Check every line of the data and copy the ones where "wyswietlStatusFloty" appears.

= SUPPLIED DATA =
^^^^^^^^^^^^^^^^

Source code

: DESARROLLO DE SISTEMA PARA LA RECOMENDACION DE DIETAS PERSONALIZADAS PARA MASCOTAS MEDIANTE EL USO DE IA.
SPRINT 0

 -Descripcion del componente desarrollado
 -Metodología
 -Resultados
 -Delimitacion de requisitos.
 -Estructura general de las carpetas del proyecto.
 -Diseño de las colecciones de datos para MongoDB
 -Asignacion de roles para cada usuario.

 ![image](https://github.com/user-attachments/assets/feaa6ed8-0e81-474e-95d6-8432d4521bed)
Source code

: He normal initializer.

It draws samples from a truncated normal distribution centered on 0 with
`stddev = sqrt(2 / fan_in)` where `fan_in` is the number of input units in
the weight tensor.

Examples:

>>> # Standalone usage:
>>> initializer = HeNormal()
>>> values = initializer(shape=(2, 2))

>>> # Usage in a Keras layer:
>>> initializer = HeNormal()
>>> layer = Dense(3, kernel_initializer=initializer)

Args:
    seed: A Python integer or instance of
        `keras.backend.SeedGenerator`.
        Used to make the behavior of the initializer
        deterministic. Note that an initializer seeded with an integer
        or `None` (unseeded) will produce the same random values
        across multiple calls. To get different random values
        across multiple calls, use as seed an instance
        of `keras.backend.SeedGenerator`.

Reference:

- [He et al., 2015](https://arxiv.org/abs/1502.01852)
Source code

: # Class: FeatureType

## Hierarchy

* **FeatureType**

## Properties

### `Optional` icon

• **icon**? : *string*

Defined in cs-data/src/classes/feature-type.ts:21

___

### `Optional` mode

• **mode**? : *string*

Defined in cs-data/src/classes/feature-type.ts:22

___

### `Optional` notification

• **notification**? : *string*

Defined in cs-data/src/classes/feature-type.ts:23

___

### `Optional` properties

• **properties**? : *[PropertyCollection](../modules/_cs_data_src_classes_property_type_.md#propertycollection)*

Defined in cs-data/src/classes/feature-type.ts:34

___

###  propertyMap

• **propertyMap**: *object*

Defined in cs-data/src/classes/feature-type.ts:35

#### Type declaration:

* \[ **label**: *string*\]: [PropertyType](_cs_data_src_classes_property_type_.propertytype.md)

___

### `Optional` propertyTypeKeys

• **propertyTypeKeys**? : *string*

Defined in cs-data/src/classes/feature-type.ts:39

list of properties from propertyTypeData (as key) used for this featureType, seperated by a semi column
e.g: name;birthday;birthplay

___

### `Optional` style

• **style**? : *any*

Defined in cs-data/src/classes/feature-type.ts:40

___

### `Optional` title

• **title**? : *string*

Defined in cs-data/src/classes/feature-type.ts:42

^^^^^^^^^^^^^^^^

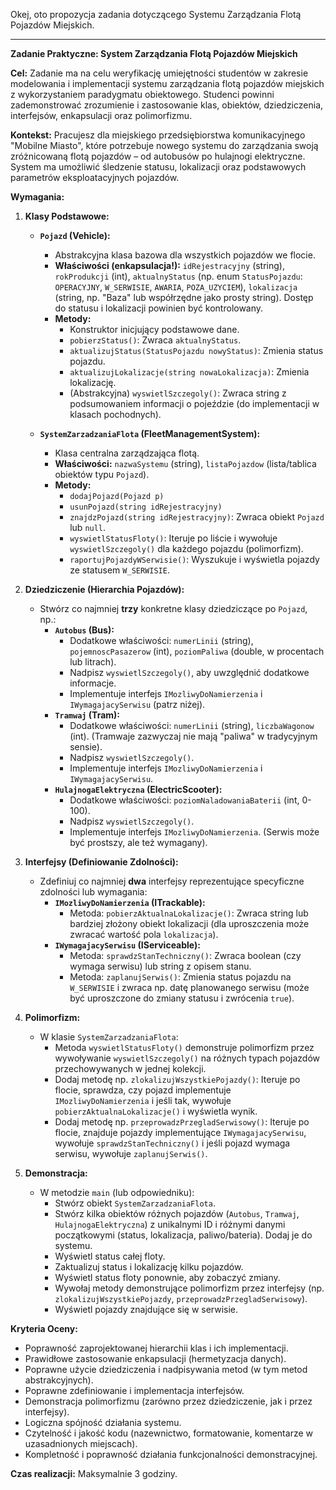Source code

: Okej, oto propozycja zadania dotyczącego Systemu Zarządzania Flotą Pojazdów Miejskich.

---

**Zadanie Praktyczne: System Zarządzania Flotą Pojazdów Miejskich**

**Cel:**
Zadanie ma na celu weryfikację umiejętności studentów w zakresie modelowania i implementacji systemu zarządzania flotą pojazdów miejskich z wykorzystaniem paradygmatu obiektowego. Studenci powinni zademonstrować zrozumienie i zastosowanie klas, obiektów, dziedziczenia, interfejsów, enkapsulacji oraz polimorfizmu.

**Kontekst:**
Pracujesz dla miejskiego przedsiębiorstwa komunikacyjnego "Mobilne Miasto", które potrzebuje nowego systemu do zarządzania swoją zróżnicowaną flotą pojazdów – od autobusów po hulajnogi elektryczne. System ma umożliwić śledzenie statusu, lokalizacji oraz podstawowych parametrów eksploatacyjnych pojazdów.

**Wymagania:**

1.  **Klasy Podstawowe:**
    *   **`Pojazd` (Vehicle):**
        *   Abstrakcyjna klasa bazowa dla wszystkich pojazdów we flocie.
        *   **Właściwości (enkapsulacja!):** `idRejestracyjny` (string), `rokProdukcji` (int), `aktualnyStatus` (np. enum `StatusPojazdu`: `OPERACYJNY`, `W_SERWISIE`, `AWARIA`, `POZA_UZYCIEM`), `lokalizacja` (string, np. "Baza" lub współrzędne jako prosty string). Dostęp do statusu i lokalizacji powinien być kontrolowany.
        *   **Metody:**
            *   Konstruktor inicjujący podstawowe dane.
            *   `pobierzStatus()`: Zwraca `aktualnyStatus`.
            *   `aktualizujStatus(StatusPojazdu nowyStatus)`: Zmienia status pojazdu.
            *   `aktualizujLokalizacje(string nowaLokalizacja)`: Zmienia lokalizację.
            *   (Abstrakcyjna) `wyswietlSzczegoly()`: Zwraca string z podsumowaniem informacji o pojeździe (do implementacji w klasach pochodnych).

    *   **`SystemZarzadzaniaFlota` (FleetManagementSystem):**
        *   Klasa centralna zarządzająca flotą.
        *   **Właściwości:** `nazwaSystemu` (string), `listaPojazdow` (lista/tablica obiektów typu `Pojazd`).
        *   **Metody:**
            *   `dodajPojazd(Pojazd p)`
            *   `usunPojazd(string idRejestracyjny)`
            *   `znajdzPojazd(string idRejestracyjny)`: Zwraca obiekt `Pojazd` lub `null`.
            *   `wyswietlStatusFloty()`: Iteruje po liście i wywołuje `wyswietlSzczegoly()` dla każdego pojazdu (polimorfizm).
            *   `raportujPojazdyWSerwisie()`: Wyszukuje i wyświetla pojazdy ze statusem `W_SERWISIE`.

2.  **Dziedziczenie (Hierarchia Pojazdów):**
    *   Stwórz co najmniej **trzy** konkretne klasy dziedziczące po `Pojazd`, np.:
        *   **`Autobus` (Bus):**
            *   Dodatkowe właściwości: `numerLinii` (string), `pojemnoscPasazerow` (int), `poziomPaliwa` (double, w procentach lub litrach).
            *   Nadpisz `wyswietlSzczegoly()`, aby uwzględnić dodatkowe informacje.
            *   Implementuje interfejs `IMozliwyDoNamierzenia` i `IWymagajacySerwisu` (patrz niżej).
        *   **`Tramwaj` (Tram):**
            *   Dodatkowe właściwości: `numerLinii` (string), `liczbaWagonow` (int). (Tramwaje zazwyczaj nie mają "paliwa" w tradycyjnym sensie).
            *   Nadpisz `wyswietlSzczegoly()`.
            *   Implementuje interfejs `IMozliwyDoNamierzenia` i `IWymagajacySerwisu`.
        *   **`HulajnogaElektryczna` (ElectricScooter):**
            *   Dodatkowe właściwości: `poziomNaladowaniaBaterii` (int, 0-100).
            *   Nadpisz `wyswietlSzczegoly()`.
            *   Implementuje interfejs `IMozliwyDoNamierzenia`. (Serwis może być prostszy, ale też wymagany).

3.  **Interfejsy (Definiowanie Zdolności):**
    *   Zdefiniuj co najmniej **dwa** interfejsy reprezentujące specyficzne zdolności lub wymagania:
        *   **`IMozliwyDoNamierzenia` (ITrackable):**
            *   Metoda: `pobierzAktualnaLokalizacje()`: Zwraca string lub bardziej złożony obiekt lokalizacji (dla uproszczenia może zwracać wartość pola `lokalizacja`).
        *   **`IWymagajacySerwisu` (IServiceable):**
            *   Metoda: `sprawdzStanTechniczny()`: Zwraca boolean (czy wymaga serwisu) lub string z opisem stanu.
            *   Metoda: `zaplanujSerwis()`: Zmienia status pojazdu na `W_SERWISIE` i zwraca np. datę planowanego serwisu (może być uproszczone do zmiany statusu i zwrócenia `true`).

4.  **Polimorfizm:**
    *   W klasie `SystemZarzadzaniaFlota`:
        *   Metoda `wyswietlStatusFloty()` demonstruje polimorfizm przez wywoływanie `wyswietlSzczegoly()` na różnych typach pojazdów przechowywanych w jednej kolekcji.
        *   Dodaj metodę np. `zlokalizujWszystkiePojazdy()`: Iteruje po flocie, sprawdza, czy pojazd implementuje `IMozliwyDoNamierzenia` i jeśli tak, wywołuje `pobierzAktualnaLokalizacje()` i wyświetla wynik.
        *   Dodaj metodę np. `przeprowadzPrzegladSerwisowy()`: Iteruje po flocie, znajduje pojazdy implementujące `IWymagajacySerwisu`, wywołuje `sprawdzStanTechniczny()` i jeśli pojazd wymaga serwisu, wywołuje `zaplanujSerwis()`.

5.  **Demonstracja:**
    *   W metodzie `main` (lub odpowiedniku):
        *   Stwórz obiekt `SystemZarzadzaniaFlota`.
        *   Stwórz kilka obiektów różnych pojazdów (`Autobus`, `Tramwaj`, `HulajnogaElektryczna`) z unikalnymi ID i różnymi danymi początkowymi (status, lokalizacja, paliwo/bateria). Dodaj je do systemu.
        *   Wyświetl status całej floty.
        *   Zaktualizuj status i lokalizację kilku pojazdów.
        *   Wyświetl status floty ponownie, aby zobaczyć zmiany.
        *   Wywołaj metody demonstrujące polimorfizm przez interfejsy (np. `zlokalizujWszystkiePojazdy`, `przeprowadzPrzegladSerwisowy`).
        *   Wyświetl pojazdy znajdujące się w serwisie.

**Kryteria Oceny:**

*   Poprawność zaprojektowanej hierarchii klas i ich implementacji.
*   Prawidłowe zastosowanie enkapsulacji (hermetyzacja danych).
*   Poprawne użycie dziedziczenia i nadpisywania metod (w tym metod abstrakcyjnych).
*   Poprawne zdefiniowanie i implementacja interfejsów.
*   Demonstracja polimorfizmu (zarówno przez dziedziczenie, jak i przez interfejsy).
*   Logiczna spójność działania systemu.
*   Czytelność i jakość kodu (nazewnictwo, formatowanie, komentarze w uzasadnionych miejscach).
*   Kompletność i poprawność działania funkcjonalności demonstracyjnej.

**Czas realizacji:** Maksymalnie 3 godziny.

^^^^^^^^^^^^^^^^

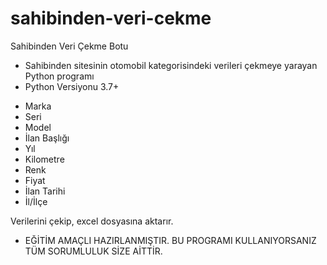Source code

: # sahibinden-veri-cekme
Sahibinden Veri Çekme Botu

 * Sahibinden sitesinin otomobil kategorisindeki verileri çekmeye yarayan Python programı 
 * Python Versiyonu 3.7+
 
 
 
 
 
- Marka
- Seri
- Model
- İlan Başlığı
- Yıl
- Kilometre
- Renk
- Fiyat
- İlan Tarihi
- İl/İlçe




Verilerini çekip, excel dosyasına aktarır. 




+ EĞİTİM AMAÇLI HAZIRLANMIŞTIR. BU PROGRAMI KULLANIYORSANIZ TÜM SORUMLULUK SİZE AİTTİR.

^^^^^^^^^^^^^^^^

= SOLUTION FOR THIS PROBLEM =
            *   `wyswietlStatusFloty()`: Iteruje po liście i wywołuje `wyswietlSzczegoly()` dla każdego pojazdu (polimorfizm).
        *   Metoda `wyswietlStatusFloty()` demonstruje polimorfizm przez wywoływanie `wyswietlSzczegoly()` na różnych typach pojazdów przechowywanych w jednej kolekcji.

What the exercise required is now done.